If you’re the target of a federal investigation, the most sophisticated encryption at your disposal may be inadequate. But if you’re the target of an advertising company, things are much easier.

Rot13

Rot13 works by moving letters ahead 13 positions in the alphabet. The nth letter goes to the (n + 13)th letter mod 26. So A’s become N’s, and N’s become A’s, etc. Rot13 offers no security at all, but it is used to prevent text from being immediately recognizable. A common application is to publish the punchline of jokes.

Rot13 converts the word “pyrex” to “clerk.” If you use the word “pyrex” in an email, but rot13 encrypt your message, you’re unlikely to see advertisements for glassware unless you also talk about a clerk.

It is conceivable, but doubtful, that impersonal surveillance software would try to detect rot13 encoding even though it would be easy to do. But detecting and decrypting simple substitution ciphers in general, while certainly possible, would not be worth the effort. Security-by-obscurity could protect you from surveillance because it’s not profitable for mass surveillance to pursue anything obscure. For example, the Playfair cipher, broken over a century ago, would presumably throw off bots.

Modern but deprecated encryption

Simple substitution ciphers are ancient. Modern encryption methods, even deprecated methods like DES, are far more secure. For example, DES (Data Encryption Standard) is considered obsolete because it can be broken by a multiprocessor machine in under 24 hours. However, commercial surveillance is unwilling to spend processor-days to decrypt one person’s communication.

This is not to recommend DES. If it’s just as easy to use much better algorithms like AES (Advanced Encryption Standard) then why not do that? My purpose in bringing up DES is to say that squabbles over the merits of various modern encryption methods are beside the point if your goal is to evade impersonal surveillance.

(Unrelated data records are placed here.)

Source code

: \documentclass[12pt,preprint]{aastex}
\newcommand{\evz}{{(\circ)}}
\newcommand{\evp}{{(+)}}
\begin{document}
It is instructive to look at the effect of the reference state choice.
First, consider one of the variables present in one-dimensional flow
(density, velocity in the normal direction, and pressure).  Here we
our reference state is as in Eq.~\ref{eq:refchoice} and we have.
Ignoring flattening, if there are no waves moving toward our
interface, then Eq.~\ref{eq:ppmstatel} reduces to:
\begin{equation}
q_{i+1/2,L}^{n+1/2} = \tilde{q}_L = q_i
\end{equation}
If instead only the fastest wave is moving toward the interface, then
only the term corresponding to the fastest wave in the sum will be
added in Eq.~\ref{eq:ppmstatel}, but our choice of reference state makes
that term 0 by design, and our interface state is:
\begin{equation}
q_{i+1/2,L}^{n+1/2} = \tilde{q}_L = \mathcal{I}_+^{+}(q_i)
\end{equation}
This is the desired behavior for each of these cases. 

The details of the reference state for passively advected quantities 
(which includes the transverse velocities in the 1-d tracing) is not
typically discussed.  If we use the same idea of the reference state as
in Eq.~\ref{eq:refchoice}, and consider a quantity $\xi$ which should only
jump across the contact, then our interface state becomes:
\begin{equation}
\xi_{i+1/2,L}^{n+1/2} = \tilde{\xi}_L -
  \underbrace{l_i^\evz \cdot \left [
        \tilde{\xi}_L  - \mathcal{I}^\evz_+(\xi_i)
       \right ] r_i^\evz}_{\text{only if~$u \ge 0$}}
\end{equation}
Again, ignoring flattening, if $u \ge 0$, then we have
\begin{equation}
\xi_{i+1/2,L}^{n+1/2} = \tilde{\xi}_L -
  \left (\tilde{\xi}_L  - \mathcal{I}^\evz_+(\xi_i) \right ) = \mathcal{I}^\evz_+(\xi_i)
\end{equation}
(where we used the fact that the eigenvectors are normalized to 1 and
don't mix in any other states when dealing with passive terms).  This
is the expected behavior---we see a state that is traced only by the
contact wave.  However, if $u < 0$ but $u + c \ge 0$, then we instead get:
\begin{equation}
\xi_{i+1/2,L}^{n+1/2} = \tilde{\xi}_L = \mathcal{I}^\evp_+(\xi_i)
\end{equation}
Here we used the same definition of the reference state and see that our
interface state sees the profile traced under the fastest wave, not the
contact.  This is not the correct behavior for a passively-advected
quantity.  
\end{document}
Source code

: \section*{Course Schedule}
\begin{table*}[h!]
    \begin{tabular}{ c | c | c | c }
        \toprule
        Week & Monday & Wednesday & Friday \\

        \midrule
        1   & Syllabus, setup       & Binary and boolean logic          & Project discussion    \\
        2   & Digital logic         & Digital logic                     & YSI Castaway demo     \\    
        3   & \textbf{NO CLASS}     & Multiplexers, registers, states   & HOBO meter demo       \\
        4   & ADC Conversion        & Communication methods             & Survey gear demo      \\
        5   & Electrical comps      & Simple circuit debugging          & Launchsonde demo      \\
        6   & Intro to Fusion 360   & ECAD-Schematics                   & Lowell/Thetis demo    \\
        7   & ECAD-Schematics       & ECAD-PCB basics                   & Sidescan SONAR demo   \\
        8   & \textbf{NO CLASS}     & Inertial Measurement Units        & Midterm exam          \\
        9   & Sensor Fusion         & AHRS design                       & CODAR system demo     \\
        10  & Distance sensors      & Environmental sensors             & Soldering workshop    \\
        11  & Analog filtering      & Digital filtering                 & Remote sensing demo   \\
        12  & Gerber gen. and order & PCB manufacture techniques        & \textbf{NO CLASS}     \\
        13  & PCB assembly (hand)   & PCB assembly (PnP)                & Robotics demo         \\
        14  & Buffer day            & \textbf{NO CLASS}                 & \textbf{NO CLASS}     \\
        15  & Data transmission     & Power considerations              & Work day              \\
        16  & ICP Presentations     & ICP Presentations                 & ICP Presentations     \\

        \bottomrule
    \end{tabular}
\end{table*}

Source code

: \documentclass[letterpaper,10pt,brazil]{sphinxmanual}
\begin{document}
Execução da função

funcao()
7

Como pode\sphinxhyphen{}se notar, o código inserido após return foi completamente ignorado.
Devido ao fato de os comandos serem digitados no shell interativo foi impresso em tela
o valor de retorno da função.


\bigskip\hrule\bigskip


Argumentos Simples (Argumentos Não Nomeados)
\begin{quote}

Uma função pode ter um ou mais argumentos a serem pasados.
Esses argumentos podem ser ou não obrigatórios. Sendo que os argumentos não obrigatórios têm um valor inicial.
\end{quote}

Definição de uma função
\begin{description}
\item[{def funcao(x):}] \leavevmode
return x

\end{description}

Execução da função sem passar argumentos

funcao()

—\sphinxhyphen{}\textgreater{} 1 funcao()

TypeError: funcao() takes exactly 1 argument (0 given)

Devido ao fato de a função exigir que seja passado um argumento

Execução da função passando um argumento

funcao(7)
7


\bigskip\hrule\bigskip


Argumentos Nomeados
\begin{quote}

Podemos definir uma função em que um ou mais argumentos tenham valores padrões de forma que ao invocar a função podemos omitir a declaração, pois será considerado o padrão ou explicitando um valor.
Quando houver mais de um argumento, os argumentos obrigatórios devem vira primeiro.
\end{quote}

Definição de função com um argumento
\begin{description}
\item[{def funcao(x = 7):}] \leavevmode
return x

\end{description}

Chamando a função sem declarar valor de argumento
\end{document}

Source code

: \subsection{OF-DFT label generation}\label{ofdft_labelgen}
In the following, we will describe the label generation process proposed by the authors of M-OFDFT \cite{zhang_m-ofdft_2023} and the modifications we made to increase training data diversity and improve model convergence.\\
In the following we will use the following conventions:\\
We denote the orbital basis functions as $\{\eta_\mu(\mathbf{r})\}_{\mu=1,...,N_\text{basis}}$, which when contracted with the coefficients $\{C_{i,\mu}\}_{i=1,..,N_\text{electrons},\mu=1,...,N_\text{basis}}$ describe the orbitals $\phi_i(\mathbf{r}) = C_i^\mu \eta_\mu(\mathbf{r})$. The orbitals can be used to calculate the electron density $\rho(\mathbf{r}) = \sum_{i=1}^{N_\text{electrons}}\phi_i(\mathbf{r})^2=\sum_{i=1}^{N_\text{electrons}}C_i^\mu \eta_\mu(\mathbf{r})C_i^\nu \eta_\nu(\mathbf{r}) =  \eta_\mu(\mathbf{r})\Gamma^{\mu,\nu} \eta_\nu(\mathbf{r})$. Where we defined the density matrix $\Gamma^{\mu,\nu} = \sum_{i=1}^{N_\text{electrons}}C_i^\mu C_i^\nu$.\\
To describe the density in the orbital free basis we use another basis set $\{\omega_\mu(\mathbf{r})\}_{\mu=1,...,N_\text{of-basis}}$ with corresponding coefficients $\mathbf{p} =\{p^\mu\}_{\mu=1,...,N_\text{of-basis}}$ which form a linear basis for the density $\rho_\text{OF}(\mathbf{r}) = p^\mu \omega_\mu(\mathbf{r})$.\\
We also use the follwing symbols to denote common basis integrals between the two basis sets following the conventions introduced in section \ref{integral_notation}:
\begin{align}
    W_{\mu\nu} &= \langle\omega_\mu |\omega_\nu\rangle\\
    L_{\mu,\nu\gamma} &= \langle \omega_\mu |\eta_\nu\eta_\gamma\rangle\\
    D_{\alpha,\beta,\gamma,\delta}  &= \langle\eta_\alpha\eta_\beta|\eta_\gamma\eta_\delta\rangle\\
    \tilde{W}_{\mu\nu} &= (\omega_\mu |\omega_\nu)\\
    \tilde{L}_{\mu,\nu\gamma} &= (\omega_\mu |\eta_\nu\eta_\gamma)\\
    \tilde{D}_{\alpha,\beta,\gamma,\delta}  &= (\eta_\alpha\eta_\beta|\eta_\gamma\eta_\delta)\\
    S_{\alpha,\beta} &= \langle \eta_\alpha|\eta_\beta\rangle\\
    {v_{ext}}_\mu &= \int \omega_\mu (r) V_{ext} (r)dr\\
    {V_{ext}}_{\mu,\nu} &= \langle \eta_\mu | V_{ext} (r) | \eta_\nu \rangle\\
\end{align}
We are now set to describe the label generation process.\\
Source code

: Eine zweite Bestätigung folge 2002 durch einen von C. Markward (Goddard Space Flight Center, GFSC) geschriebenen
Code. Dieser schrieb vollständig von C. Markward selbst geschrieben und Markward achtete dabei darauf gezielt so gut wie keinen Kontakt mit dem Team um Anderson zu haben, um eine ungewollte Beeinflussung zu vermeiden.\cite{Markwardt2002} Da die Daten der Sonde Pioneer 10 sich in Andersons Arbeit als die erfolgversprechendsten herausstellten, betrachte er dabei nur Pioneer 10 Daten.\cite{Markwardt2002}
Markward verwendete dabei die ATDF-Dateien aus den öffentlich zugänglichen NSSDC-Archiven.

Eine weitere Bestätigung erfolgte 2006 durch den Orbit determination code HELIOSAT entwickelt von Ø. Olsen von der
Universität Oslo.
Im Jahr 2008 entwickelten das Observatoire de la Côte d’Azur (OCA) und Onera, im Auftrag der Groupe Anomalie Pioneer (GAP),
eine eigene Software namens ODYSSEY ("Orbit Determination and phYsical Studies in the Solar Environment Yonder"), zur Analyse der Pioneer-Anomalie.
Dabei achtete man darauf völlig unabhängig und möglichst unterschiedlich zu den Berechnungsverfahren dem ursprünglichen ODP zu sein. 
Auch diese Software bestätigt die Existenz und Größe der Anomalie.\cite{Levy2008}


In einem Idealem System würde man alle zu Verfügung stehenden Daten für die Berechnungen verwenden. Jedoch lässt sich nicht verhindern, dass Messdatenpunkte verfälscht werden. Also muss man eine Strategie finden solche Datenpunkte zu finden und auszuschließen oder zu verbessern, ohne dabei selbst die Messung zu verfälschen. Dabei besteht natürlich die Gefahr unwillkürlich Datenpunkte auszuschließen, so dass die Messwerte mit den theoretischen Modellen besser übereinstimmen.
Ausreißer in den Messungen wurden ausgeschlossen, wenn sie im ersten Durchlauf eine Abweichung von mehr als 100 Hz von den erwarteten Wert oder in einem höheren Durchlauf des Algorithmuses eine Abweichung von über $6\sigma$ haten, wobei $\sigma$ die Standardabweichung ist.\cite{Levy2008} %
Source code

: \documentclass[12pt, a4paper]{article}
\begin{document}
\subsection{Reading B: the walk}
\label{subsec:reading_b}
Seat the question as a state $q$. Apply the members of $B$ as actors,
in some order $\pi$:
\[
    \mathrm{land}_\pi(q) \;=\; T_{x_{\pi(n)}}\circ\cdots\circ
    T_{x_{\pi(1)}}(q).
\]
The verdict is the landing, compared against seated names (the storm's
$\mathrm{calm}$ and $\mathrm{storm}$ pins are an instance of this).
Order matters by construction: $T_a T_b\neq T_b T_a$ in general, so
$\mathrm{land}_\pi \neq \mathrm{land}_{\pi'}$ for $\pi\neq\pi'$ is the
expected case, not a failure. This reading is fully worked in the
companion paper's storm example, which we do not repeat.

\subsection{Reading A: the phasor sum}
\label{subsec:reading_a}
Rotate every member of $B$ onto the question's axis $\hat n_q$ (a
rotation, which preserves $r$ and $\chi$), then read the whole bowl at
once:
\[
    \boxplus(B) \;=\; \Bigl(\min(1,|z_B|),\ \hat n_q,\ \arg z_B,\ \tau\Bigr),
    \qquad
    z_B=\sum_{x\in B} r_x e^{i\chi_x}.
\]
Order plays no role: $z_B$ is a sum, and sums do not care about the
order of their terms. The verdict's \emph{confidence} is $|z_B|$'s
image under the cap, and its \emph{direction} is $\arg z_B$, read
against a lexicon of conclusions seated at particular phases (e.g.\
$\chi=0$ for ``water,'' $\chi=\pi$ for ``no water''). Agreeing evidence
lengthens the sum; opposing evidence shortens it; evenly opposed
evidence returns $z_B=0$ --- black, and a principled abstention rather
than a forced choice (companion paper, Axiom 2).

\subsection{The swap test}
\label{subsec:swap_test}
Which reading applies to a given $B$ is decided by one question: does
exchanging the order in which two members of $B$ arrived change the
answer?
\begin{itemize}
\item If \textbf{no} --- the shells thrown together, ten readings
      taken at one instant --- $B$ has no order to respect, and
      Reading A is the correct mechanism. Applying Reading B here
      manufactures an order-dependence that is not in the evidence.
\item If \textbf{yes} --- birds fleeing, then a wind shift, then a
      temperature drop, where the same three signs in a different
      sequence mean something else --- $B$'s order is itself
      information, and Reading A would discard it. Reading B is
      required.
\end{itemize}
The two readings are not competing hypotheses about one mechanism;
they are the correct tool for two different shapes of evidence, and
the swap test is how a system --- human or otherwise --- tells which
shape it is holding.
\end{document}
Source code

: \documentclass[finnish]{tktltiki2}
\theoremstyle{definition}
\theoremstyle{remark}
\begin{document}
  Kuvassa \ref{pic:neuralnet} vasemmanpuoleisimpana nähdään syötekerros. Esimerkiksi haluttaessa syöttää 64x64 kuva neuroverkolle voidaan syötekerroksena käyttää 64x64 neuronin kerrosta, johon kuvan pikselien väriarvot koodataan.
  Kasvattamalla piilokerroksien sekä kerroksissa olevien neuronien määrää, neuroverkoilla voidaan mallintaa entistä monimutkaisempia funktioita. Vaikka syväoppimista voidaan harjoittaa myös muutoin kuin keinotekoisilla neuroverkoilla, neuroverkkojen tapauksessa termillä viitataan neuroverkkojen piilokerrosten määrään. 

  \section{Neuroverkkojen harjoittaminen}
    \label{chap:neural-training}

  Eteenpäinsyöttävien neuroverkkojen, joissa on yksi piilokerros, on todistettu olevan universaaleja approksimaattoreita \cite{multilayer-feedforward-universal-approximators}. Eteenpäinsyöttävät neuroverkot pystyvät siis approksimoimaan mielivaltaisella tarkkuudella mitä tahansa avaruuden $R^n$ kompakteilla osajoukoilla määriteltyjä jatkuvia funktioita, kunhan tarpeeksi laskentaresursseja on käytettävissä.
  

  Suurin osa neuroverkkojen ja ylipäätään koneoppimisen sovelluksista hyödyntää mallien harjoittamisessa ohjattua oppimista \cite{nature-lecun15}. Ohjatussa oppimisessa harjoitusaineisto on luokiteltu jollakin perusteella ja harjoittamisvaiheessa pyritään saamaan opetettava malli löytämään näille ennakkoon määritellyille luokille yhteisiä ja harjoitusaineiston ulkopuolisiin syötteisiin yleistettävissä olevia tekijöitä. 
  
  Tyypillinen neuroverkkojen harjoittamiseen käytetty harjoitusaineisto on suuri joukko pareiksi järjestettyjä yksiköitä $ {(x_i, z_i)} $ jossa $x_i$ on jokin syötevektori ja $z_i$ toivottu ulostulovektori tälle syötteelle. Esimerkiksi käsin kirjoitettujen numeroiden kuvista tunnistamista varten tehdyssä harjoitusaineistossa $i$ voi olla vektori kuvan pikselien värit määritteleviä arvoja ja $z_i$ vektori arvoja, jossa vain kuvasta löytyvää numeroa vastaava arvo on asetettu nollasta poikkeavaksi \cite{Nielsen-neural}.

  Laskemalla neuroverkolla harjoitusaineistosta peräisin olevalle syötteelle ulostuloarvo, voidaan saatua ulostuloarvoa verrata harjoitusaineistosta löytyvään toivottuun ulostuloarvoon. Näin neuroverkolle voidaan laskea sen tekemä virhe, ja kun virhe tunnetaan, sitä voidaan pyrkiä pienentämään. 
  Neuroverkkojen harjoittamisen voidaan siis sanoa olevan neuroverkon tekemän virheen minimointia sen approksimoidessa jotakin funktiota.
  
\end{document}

Everyone agrees DES should be put out to pasture, but it doesn’t matter if you’re just trying to avoid surveillance. Things that not everyone agrees on matter even less.

What matters more than the algorithms is who holds the keys. A system in which you alone hold a DES key may give you more privacy than a system that holds an AES key for you. Companies may want to protect your private data from competitors but have no qualms about using it themselves.

Why surveillance matters

Why go to any effort to evade corporate surveillance?

Companies share data, and companies get hacked. One innocuous piece of data may be the link that connects two databases together. Things that you don’t mind revealing may unlock things you don’t want to reveal.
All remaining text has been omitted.